In February 2018, Virginia Olthoff, 87, died of dehydration in a 5-star-rated Iowa nursing home after going several days without water. In response, her senator, Chuck Grassley, held another in a long line of hearings on “protecting Americans from abuse and neglect in nursing homes.”
In reading over testimony from the hearing, I was struck by how little attention was paid to a point raised by Olthoff’s daughter, the lead witness. It was echoed by almost every other speaker, but only in passing. Grassley made no mention of it in his opening remarks.
“I want to thank the CNAs, nurses and others who work in care facilities and do their jobs right,” said Patricia Olthoff-Blank after noting several certified nursing assistants raised alarms but had been ignored by their superiors. “The facilities are often understaffed and these people work for much less money than they should be paid.”
“Understaffed” and “much less money” don’t begin to describe the abysmal working conditions at America’s skilled-nursing facilities and home health agencies. According to the most recent Bureau of Labor Statistics data, the average pay for CNAs in 2017 was about $13 an hour. Home-care workers earned about $11 an hour.
While wages have inched up in the past few years, the purchasing power of take-home pay for those on the lower rungs of the healthcare workforce is no different today than it was a decade ago. Moreover, a substantial share of the 4.4 million jobs in the sector are part-time, forcing workers to take on multiple engagements to make ends meet. Turnover in the sector is over 60%.
Let’s be frank about who takes these jobs. They are disproportionately people of color. Nearly 30% of the home health workforce are immigrants, some of whom are undocumented.
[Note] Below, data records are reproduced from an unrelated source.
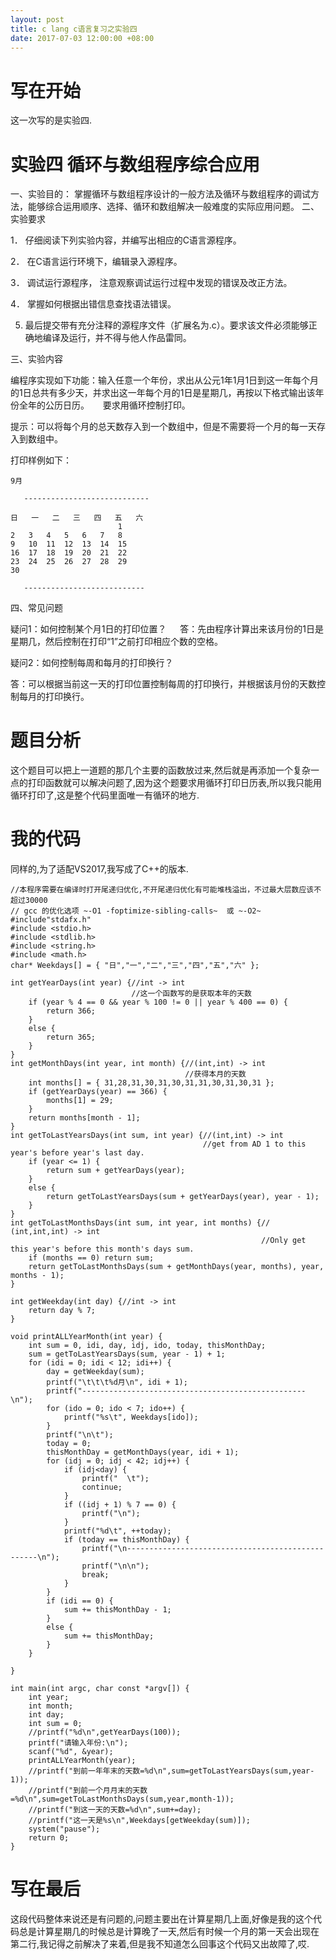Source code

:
 ```yaml
---
layout: post
title: c lang c语言复习之实验四
date: 2017-07-03 12:00:00 +08:00
---
```


# 写在开始
这一次写的是实验四.
# 实验四  循环与数组程序综合应用

一、实验目的：
掌握循环与数组程序设计的一般方法及循环与数组程序的调试方法，能够综合运用顺序、选择、循环和数组解决一般难度的实际应用问题。
二、实验要求

1． 仔细阅读下列实验内容，并编写出相应的C语言源程序。

2． 在C语言运行环境下，编辑录入源程序。

3． 调试运行源程序， 注意观察调试运行过程中发现的错误及改正方法。

4． 掌握如何根据出错信息查找语法错误。

5. 最后提交带有充分注释的源程序文件（扩展名为.c）。要求该文件必须能够正确地编译及运行，并不得与他人作品雷同。

三、实验内容

编程序实现如下功能：输入任意一个年份，求出从公元1年1月1日到这一年每个月的1日总共有多少天，并求出这一年每个月的1日是星期几，再按以下格式输出该年份全年的公历日历。
　
要求用循环控制打印。

提示：可以将每个月的总天数存入到一个数组中，但是不需要将一个月的每一天存入到数组中。

打印样例如下：                        
```
9月

   ----------------------------

日	一	二	三	四	五	六
						1
2	3	4	5	6	7	8
9	10	11	12	13	14	15
16	17	18	19	20	21	22
23	24	25	26	27	28	29
30

   ---------------------------    
```

四、常见问题

疑问1：如何控制某个月1日的打印位置？
　
答：先由程序计算出来该月份的1日是星期几，然后控制在打印“1”之前打印相应个数的空格。

疑问2：如何控制每周和每月的打印换行？

答：可以根据当前这一天的打印位置控制每周的打印换行，并根据该月份的天数控制每月的打印换行。
# 题目分析
这个题目可以把上一道题的那几个主要的函数放过来,然后就是再添加一个复杂一点的打印函数就可以解决问题了,因为这个题要求用循环打印日历表,所以我只能用循环打印了,这是整个代码里面唯一有循环的地方.
# 我的代码
同样的,为了适配VS2017,我写成了C++的版本.
```
//本程序需要在编译时打开尾递归优化,不开尾递归优化有可能堆栈溢出，不过最大层数应该不超过30000
// gcc 的优化选项 ~-O1 -foptimize-sibling-calls~  或 ~-O2~
#include"stdafx.h"
#include <stdio.h>
#include <stdlib.h>
#include <string.h>
#include <math.h>
char* Weekdays[] = { "日","一","二","三","四","五","六" };

int getYearDays(int year) {//int -> int
						   //这一个函数写的是获取本年的天数
	if (year % 4 == 0 && year % 100 != 0 || year % 400 == 0) {
		return 366;
	}
	else {
		return 365;
	}
}
int getMonthDays(int year, int month) {//(int,int) -> int
									   //获得本月的天数
	int months[] = { 31,28,31,30,31,30,31,31,30,31,30,31 };
	if (getYearDays(year) == 366) {
		months[1] = 29;
	}
	return months[month - 1];
}
int getToLastYearsDays(int sum, int year) {//(int,int) -> int
										   //get from AD 1 to this year's before year's last day.
	if (year <= 1) {
		return sum + getYearDays(year);
	}
	else {
		return getToLastYearsDays(sum + getYearDays(year), year - 1);
	}
}
int getToLastMonthsDays(int sum, int year, int months) {// (int,int,int) -> int
														//Only get this year's before this month's days sum.
	if (months == 0) return sum;
	return getToLastMonthsDays(sum + getMonthDays(year, months), year, months - 1);
}

int getWeekday(int day) {//int -> int
	return day % 7;
}

void printALLYearMonth(int year) {
	int sum = 0, idi, day, idj, ido, today, thisMonthDay;
	sum = getToLastYearsDays(sum, year - 1) + 1;
	for (idi = 0; idi < 12; idi++) {
		day = getWeekday(sum);
		printf("\t\t\t%d月\n", idi + 1);
		printf("--------------------------------------------------\n");
		for (ido = 0; ido < 7; ido++) {
			printf("%s\t", Weekdays[ido]);
		}
		printf("\n\t");
		today = 0;
		thisMonthDay = getMonthDays(year, idi + 1);
		for (idj = 0; idj < 42; idj++) {
			if (idj<day) {
				printf("  \t");
				continue;
			}
			if ((idj + 1) % 7 == 0) {
				printf("\n");
			}
			printf("%d\t", ++today);
			if (today == thisMonthDay) {
				printf("\n--------------------------------------------------\n");
				printf("\n\n");
				break;
			}
		}
		if (idi == 0) {
			sum += thisMonthDay - 1;
		}
		else {
			sum += thisMonthDay;
		}
	}

}

int main(int argc, char const *argv[]) {
	int year;
	int month;
	int day;
	int sum = 0;
	//printf("%d\n",getYearDays(100));
	printf("请输入年份:\n");
	scanf("%d", &year);
	printALLYearMonth(year);
	//printf("到前一年年末的天数=%d\n",sum=getToLastYearsDays(sum,year-1));
	//printf("到前一个月月末的天数=%d\n",sum=getToLastMonthsDays(sum,year,month-1));
	//printf("到这一天的天数=%d\n",sum+=day);
	//printf("这一天是%s\n",Weekdays[getWeekday(sum)]);
	system("pause");
	return 0;
}
```
# 写在最后
这段代码整体来说还是有问题的,问题主要出在计算星期几上面,好像是我的这个代码总是计算星期几的时候总是计算晚了一天,然后有时候一个月的第一天会出现在第二行,我记得之前解决了来着,但是我不知道怎么回事这个代码又出故障了,哎.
This is the workforce that healthcare leaders and federal and state officials hope to engage in moving care closer to home and in coordinating care that will keep the frail elderly and disabled out of the hospital. But rather than promoting legislation that would bolster pay, improve training and create career ladders, we get another hearing on the tragedies that inevitably occur in a dysfunctional system.
Representatives of the trade associations representing the nation’s 12,000 home health agencies and 15,000 nursing facilities rightfully point to woeful reimbursement by state Medicaid agencies across the country. Medicaid is primarily responsible for the long-term support of the frail elderly and disabled without long-term-care insurance or savings, i.e., nearly two-thirds of the population in need of those services.
Medicare, which does not provide long-term care, ignores the issue. The Medicare Payment Advisory Commission argues that high SNF margins (over 10% for nearly two decades) for post-acute medical services justifies lower reimbursement. It ignores overall margins that are below 1%, a reflection of the -2.4% margin on non-Medicare services paid by Medicaid and private payers.
MedPAC has also called for a 5% cut in reimbursement for post-acute home health services. If put into effect, this would drive wages for home health workers even lower since Medicare cross-subsidizes low payments under Medicaid.
If Congress wants to take on the issues that underlie all-too-frequent nursing home tragedies, it should raise reimbursement rates in a way that ensures new money flows to the people who take care of our parents, grandparents and disabled family members. It should pass legislation that provides training and job ladders for these workers.
It should bolster state efforts to improve oversight of neglect and abuse, of course, although more background checks will never solve the problems of chronic understaffing, turnover, poor training and lousy morale.
Care is moving closer to home. That’s a good thing. But to make it safer, more effective and more patient-friendly, we need to do more for the CNAs and home health aides delivering that care.